Could you copy the records below exactly, keeping none of the images?

Input material ::
◆ ◆ ◆ ◆ ◆

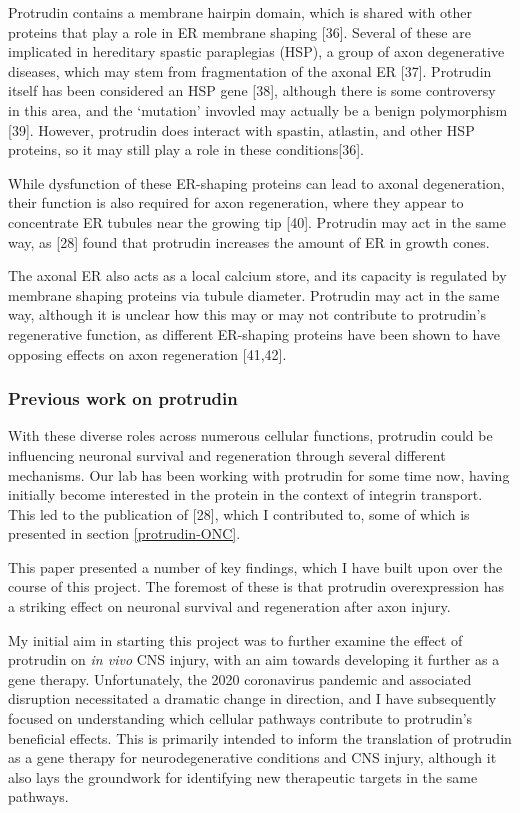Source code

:\documentclass[
  12pt,
  a4paper,
]{book}
\begin{document}
Protrudin contains a membrane hairpin domain, which is shared with other proteins that play a role in ER membrane shaping {[}36{]}. Several of these are implicated in hereditary spastic paraplegias (HSP), a group of axon degenerative diseases, which may stem from fragmentation of the axonal ER {[}37{]}. Protrudin itself has been considered an HSP gene {[}38{]}, although there is some controversy in this area, and the `mutation' invovled may actually be a benign polymorphism {[}39{]}. However, protrudin does interact with spastin, atlastin, and other HSP proteins, so it may still play a role in these conditions{[}36{]}.

While dysfunction of these ER-shaping proteins can lead to axonal degeneration, their function is also required for axon regeneration, where they appear to concentrate ER tubules near the growing tip {[}40{]}. Protrudin may act in the same way, as {[}28{]} found that protrudin increases the amount of ER in growth cones.

The axonal ER also acts as a local calcium store, and its capacity is regulated by membrane shaping proteins via tubule diameter. Protrudin may act in the same way, although it is unclear how this may or may not contribute to protrudin's regenerative function, as different ER-shaping proteins have been shown to have opposing effects on axon regeneration {[}41,42{]}.

\hypertarget{previous-work-on-protrudin}{%
\subsubsection{Previous work on protrudin}\label{previous-work-on-protrudin}}

With these diverse roles across numerous cellular functions, protrudin could be influencing neuronal survival and regeneration through several different mechanisms. Our lab has been working with protrudin for some time now, having initially become interested in the protein in the context of integrin transport. This led to the publication of {[}28{]}, which I contributed to, some of which is presented in section \ref{protrudin-ONC}.

This paper presented a number of key findings, which I have built upon over the course of this project. The foremost of these is that protrudin overexpression has a striking effect on neuronal survival and regeneration after axon injury.

My initial aim in starting this project was to further examine the effect of protrudin on \emph{in vivo} CNS injury, with an aim towards developing it further as a gene therapy. Unfortunately, the 2020 coronavirus pandemic and associated disruption necessitated a dramatic change in direction, and I have subsequently focused on understanding which cellular pathways contribute to protrudin's beneficial effects. This is primarily intended to inform the translation of protrudin as a gene therapy for neurodegenerative conditions and CNS injury, although it also lays the groundwork for identifying new therapeutic targets in the same pathways.
\end{document}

◆ ◆ ◆ ◆ ◆

Answer space ::
Source code

:\documentclass[
  12pt,
  a4paper,
]{book}
\begin{document}
Protrudin contains a membrane hairpin domain, which is shared with other proteins that play a role in ER membrane shaping {[}36{]}. Several of these are implicated in hereditary spastic paraplegias (HSP), a group of axon degenerative diseases, which may stem from fragmentation of the axonal ER {[}37{]}. Protrudin itself has been considered an HSP gene {[}38{]}, although there is some controversy in this area, and the `mutation' invovled may actually be a benign polymorphism {[}39{]}. However, protrudin does interact with spastin, atlastin, and other HSP proteins, so it may still play a role in these conditions{[}36{]}.

While dysfunction of these ER-shaping proteins can lead to axonal degeneration, their function is also required for axon regeneration, where they appear to concentrate ER tubules near the growing tip {[}40{]}. Protrudin may act in the same way, as {[}28{]} found that protrudin increases the amount of ER in growth cones.

The axonal ER also acts as a local calcium store, and its capacity is regulated by membrane shaping proteins via tubule diameter. Protrudin may act in the same way, although it is unclear how this may or may not contribute to protrudin's regenerative function, as different ER-shaping proteins have been shown to have opposing effects on axon regeneration {[}41,42{]}.

\hypertarget{previous-work-on-protrudin}{%
\subsubsection{Previous work on protrudin}\label{previous-work-on-protrudin}}

With these diverse roles across numerous cellular functions, protrudin could be influencing neuronal survival and regeneration through several different mechanisms. Our lab has been working with protrudin for some time now, having initially become interested in the protein in the context of integrin transport. This led to the publication of {[}28{]}, which I contributed to, some of which is presented in section \ref{protrudin-ONC}.

This paper presented a number of key findings, which I have built upon over the course of this project. The foremost of these is that protrudin overexpression has a striking effect on neuronal survival and regeneration after axon injury.

My initial aim in starting this project was to further examine the effect of protrudin on \emph{in vivo} CNS injury, with an aim towards developing it further as a gene therapy. Unfortunately, the 2020 coronavirus pandemic and associated disruption necessitated a dramatic change in direction, and I have subsequently focused on understanding which cellular pathways contribute to protrudin's beneficial effects. This is primarily intended to inform the translation of protrudin as a gene therapy for neurodegenerative conditions and CNS injury, although it also lays the groundwork for identifying new therapeutic targets in the same pathways.
\end{document}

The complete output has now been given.